Depending on the user's country, I want to load the flag image for the country thats stored in an array. Currently I only know the switch method, like so:

$countryFlags = array("afghanistan.png", "albania.png", "algeria.png", "andorra.png" ... );

// gets the user country from DB
$userCountry = $country['Country'];

switch($userCountry) {
    case "Australia":
        echo /* the image name from countryFlags array */ ; break;
    case "America":
        echo /* the image name from countryFlags array */ ; break;
    default:
        echo("Unknown");
}

.. but it'll take a while to write the conditions and I believe there must be a better way to do it?

Answer 1

Create an array with the country code as key, and the image URL as value:

$countryFlags = array();
$countryFlags['za'] = images/za.png;
$countryFlags['us'] = images/us.png;
// etc...

echo $countryFlags[$userCountryCode];

Answer 2

Assuming you have control over the naming why not simply:

$userCountry = $country['Country'];

echo strtolower($userCountry) . ".png";

Giving it "America" in the commandline would provide america.png return.

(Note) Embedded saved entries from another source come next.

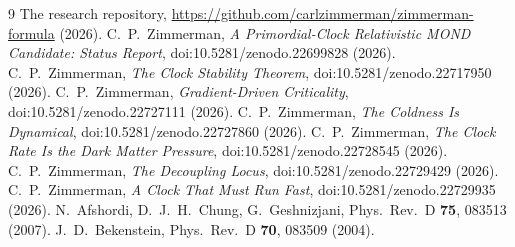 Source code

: \documentclass[11pt,letterpaper]{article}
\begin{document}
\begin{thebibliography}{9}
 The research repository, \url{https://github.com/carlzimmerman/zimmerman-formula} (2026).
 C.~P.~Zimmerman, \emph{A Primordial-Clock Relativistic MOND Candidate: Status Report}, doi:10.5281/zenodo.22699828 (2026).
 C.~P.~Zimmerman, \emph{The Clock Stability Theorem}, doi:10.5281/zenodo.22717950 (2026).
 C.~P.~Zimmerman, \emph{Gradient-Driven Criticality}, doi:10.5281/zenodo.22727111 (2026).
 C.~P.~Zimmerman, \emph{The Coldness Is Dynamical}, doi:10.5281/zenodo.22727860 (2026).
 C.~P.~Zimmerman, \emph{The Clock Rate Is the Dark Matter Pressure}, doi:10.5281/zenodo.22728545 (2026).
 C.~P.~Zimmerman, \emph{The Decoupling Locus}, doi:10.5281/zenodo.22729429 (2026).
 C.~P.~Zimmerman, \emph{A Clock That Must Run Fast}, doi:10.5281/zenodo.22729935 (2026).
 N.~Afshordi, D.~J.~H.~Chung, G.~Geshnizjani, Phys.\ Rev.\ D \textbf{75}, 083513 (2007).
 J.~D.~Bekenstein, Phys.\ Rev.\ D \textbf{70}, 083509 (2004).
\end{thebibliography}
\end{document}
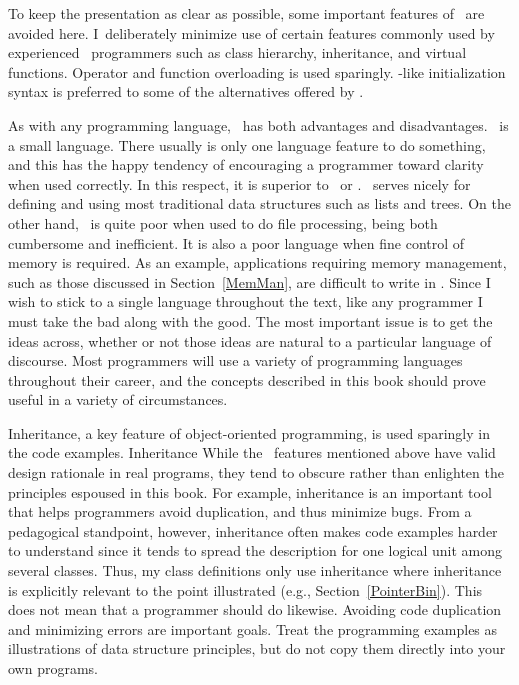 {To keep the presentation as clear as possible, some
important features of \Lang\ are avoided here.
I~deliberately minimize use of certain features commonly
used by experienced \Lang\ programmers such as
class hierarchy,
inheritance, and
virtual functions.
Operator and function overloading
is used sparingly.
\C-like initialization syntax is preferred to some of the
alternatives offered by \Lang.}{}

{As with any programming language, \Lang\ has both
advantages and disadvantages.
\Lang\ is a small language.
There usually is only one language feature to do something,
and this has the happy tendency of encouraging a programmer toward
clarity when used correctly.
In this respect, it is superior to \C\ or \LangCPP.
\LangJava\ serves nicely for defining and using most traditional data
structures such as lists and trees.
On the other hand, \Lang\ is quite poor when used to do file
processing, being both cumbersome and inefficient.
It is also a poor language when fine control of memory is required.
As an example, applications requiring memory
management, such as those discussed in Section~\ref{MemMan}, are
difficult to write in \Lang.
Since I wish to stick to a single language throughout the text, like
any programmer I must take the bad along with the good.
The most important issue is to get the ideas across, whether or not
those ideas are natural to a particular language of discourse.
Most programmers will use a variety of programming languages
throughout their career, and the concepts described in this book
should prove useful in a variety of circumstances.}{}

{Inheritance, a key feature of object-oriented programming, is used
sparingly in the code examples.
Inheritance}{}
{While the \Lang\ features mentioned above have valid design rationale
in real programs, they tend to obscure rather than enlighten the
principles espoused in this book.
For example, inheritance}{}
is an important tool that helps programmers avoid
duplication, and thus minimize bugs.
From a pedagogical standpoint, however, inheritance often makes
code examples harder to understand since it tends to spread the
description for one logical unit among several classes.
Thus, my class definitions only use inheritance where inheritance is
explicitly relevant to the point illustrated
(e.g., Section~\ref{PointerBin}).
This does not mean that a programmer should do likewise.
Avoiding code duplication and minimizing errors are important goals.
Treat the programming examples as illustrations of data structure
principles, but do not copy them directly into your own programs.

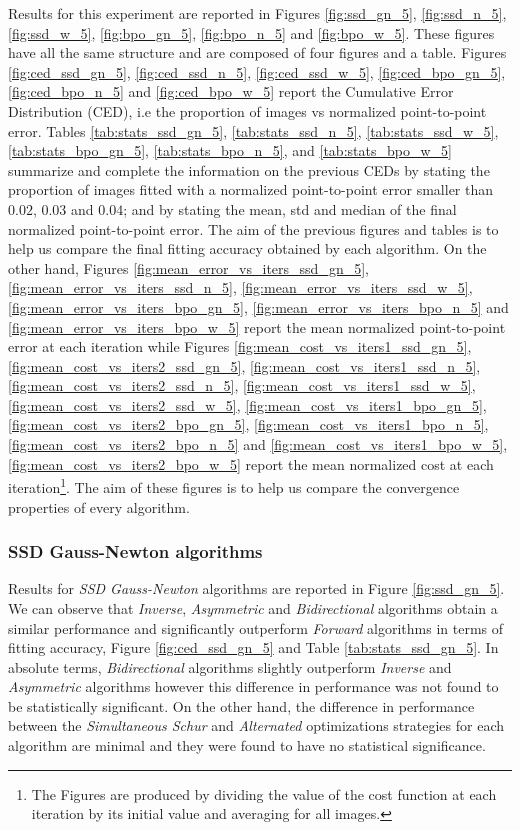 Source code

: Results for this experiment are reported in Figures \ref{fig:ssd_gn_5}, \ref{fig:ssd_n_5}, \ref{fig:ssd_w_5}, \ref{fig:bpo_gn_5}, \ref{fig:bpo_n_5} and \ref{fig:bpo_w_5}. These figures have all the same structure and are composed of four figures and a table. Figures \ref{fig:ced_ssd_gn_5}, \ref{fig:ced_ssd_n_5}, \ref{fig:ced_ssd_w_5}, \ref{fig:ced_bpo_gn_5}, \ref{fig:ced_bpo_n_5} and \ref{fig:ced_bpo_w_5} report the Cumulative Error Distribution (CED), i.e the proportion of images vs normalized point-to-point error. Tables \ref{tab:stats_ssd_gn_5}, \ref{tab:stats_ssd_n_5}, \ref{tab:stats_ssd_w_5}, \ref{tab:stats_bpo_gn_5}, \ref{tab:stats_bpo_n_5}, and \ref{tab:stats_bpo_w_5} summarize and complete the information on the previous CEDs by stating the proportion of images fitted with a normalized point-to-point error smaller than $0.02$, $0.03$ and $0.04$; and by stating the mean, std and median of the final normalized point-to-point error. The aim of the previous figures and tables is to help us compare the final fitting accuracy obtained by each algorithm. On the other hand, Figures \ref{fig:mean_error_vs_iters_ssd_gn_5}, \ref{fig:mean_error_vs_iters_ssd_n_5}, \ref{fig:mean_error_vs_iters_ssd_w_5}, \ref{fig:mean_error_vs_iters_bpo_gn_5}, \ref{fig:mean_error_vs_iters_bpo_n_5} and \ref{fig:mean_error_vs_iters_bpo_w_5} report the mean normalized point-to-point error at each iteration while Figures \ref{fig:mean_cost_vs_iters1_ssd_gn_5}, \ref{fig:mean_cost_vs_iters2_ssd_gn_5}, \ref{fig:mean_cost_vs_iters1_ssd_n_5}, \ref{fig:mean_cost_vs_iters2_ssd_n_5}, \ref{fig:mean_cost_vs_iters1_ssd_w_5}, \ref{fig:mean_cost_vs_iters2_ssd_w_5}, \ref{fig:mean_cost_vs_iters1_bpo_gn_5}, \ref{fig:mean_cost_vs_iters2_bpo_gn_5}, \ref{fig:mean_cost_vs_iters1_bpo_n_5}, \ref{fig:mean_cost_vs_iters2_bpo_n_5} and \ref{fig:mean_cost_vs_iters1_bpo_w_5}, \ref{fig:mean_cost_vs_iters2_bpo_w_5} report the mean normalized cost at each iteration\footnote{The Figures are produced by dividing the value of the cost function at each iteration by its initial value and averaging for all images.}. The aim of these figures is to help us compare the convergence properties of every algorithm.


\subsubsection{SSD Gauss-Newton algorithms}

Results for \emph{SSD Gauss-Newton} algorithms are reported in Figure \ref{fig:ssd_gn_5}. We can observe that \emph{Inverse}, \emph{Asymmetric} and \emph{Bidirectional} algorithms obtain a similar performance and significantly outperform \emph{Forward} algorithms in terms of fitting accuracy, Figure \ref{fig:ced_ssd_gn_5} and Table \ref{tab:stats_ssd_gn_5}. In absolute terms, \emph{Bidirectional} algorithms slightly outperform \emph{Inverse} and \emph{Asymmetric} algorithms however this difference in performance was not found to be statistically significant. On the other hand, the difference in performance between the \emph{Simultaneous Schur} and \emph{Alternated} optimizations strategies for each algorithm are minimal and they were found to have no statistical significance.

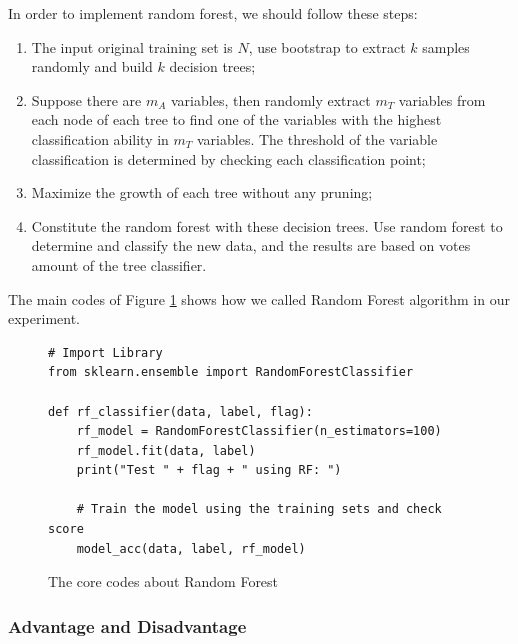 \documentclass[sigconf]{acmart}
\begin{document}
In order to implement random forest, we should follow these steps:
\begin{enumerate}
    \item The input original training set is $N$, use bootstrap to extract $k$ samples randomly and build $k$ decision trees;
    \item Suppose there are $m_{A}$ variables, then randomly extract $m_{T}$ variables from each node of each tree to find one of the variables with the highest classification ability in $m_{T}$ variables. The threshold of the variable classification is determined by checking each classification point;
    \item Maximize the growth of each tree without any pruning;
    \item Constitute the random forest with these decision trees. Use random forest to determine and classify the new data, and the results are based on votes amount of the tree classifier.
\end{enumerate}

The main codes of Figure \ref{fig:rf} shows how we called Random Forest algorithm in our experiment.

\begin{figure}[htb]
\centering
\begin{lstlisting}
# Import Library
from sklearn.ensemble import RandomForestClassifier

def rf_classifier(data, label, flag):
    rf_model = RandomForestClassifier(n_estimators=100)
    rf_model.fit(data, label)
    print("Test " + flag + " using RF: ")
    
    # Train the model using the training sets and check score
    model_acc(data, label, rf_model)
\end{lstlisting}
\caption{The core codes about Random Forest}\label{fig:rf}
\end{figure}

\subsubsection{Advantage and Disadvantage}
\end{document}
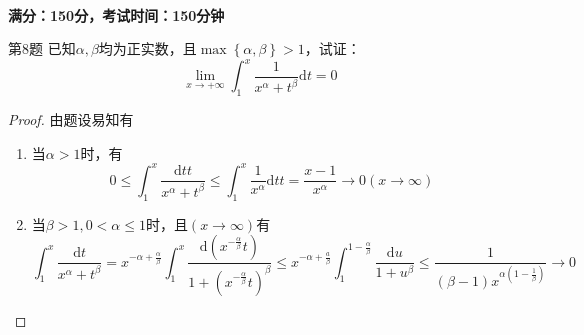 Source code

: \begin{center}
	{\erhao {} }\\
	\vspace{0.2cm}
	{\sihao \textbf{满分：150分，考试时间：150分钟} }\\
	\vspace{0.3cm}
\end{center}

\begin{smybox}[colbacktitle=green!25!black!10!white]{第8题}
	已知$\alpha,\beta$均为正实数，且$\max\left\{\alpha ,\beta\right\}>1$，试证：
	\[
	\lim_{x\rightarrow +\infty}\int_1^x{\frac{1}{x^{\alpha}+t^{\beta}}}\mathrm{d}t=0
	\]
\begin{proof}由题设易知有
	\begin{enumerate} 
		\item 当$\alpha>1$时，有
		\[
		0 \leq \int_{1}^{x} \frac{\mathrm{d}t t}{x^{\alpha}+t^{\beta}} \leq \int_{1}^{x} \frac{1}{x^{\alpha}} \mathrm{d}tt=\frac{x-1}{x^{\alpha}} \rightarrow 0(x \rightarrow \infty)
		\]
		\item 当$\beta>1,0<\alpha \leq 1$时，且$\left(x\rightarrow\infty\right)$有
		\[
		\int_1^x{\frac{\mathrm{d}t}{x^{\alpha}+t^{\beta}}}=x^{-\alpha +\frac{\alpha}{\beta}}\int_1^x{\frac{\mathrm{d}\left(x^{-\frac{\alpha}{\beta}}t\right)}{1+\left(x^{-\frac{\alpha}{\beta}}t\right)^{\beta}}}\leq x^{-\alpha +\frac{a}{\beta}}\int_1^{1-\frac{\alpha}{\beta}}{\frac{\mathrm{d}u}{1+u^{\beta}}}\leq\frac{1}{\left(\beta -1\right)x^{\alpha\left(1-\frac{1}{\beta}\right)}}\rightarrow 0
		\]
	\end{enumerate}
\end{proof}
\end{smybox}

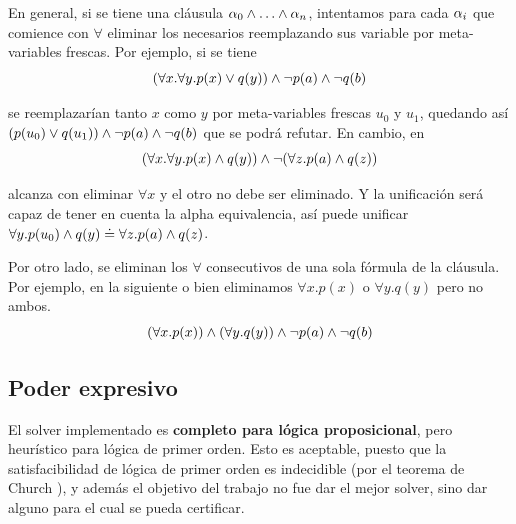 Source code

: En general, si se tiene una cláusula 
\(
    \anyForm_0 \fAnd \dots \fAnd \anyForm_n
\), intentamos para cada $\alpha_i$ que comience con $\forall$ eliminar los necesarios reemplazando sus variable por meta-variables frescas. Por ejemplo,  si se tiene
\[
    (\forall x. \forall y . p(x) \vee q(y)) \wedge \neg p(a) \wedge \neg q(b)
\]

se reemplazarían tanto $x$ como $y$ por meta-variables frescas $u_0$ y $u_1$, quedando así $(p(u_0) \vee q(u_1)) \wedge \neg p(a) \wedge \neg q(b)$ que se podrá refutar. En cambio, en
\[
    (\forall x. \forall y . p(x) \wedge q(y)) \wedge \neg (\forall z. p(a) \wedge q(z))
\]

alcanza con eliminar $\forall x$ y el otro no debe ser eliminado. Y la unificación será capaz de tener en cuenta la alpha equivalencia, así puede unificar $\forall y . p(u_0) \wedge q(y) \doteq \forall z. p(a) \wedge q(z)$.

Por otro lado, se eliminan los $\forall$ consecutivos de una sola fórmula de la cláusula. Por ejemplo, en la siguiente o bien eliminamos $\forall x . p(x)$ o $\forall y . q(y)$ pero no ambos.
\[
    (\forall x . p(x)) \wedge (\forall y . q(y)) \wedge \neg p(a) \wedge \neg q(b)
\]

\subsection{Poder expresivo}


El solver implementado es \textbf{completo para lógica proposicional}, pero heurístico para lógica de primer orden. Esto es aceptable, puesto que la satisfacibilidad de lógica de primer orden es indecidible (por el teorema de Church \cite{church}), y además el objetivo del trabajo no fue dar el mejor solver, sino dar alguno para el cual se pueda certificar.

If you can't do that construct your array as follows:

$countryFlags = array(
  "America" => "america.png",
  "Afganistan" => "afganistan.png",
  ...etc...
);

echo $countryFlags[$userCountry];

EDIT::

A mix & match of the above two

//Define list of countries that aren't a direct translation
$countryFlags = array(
  "Canada" => "cdn_flag.png",
  "Mexico" => "mexico.jpg",
);

if ( !in_array($userCountry,$countryFlags) ) {
  echo strtolower($userCountry) . ".png";
} else {
   echo $countryFlags[$userCountry];
}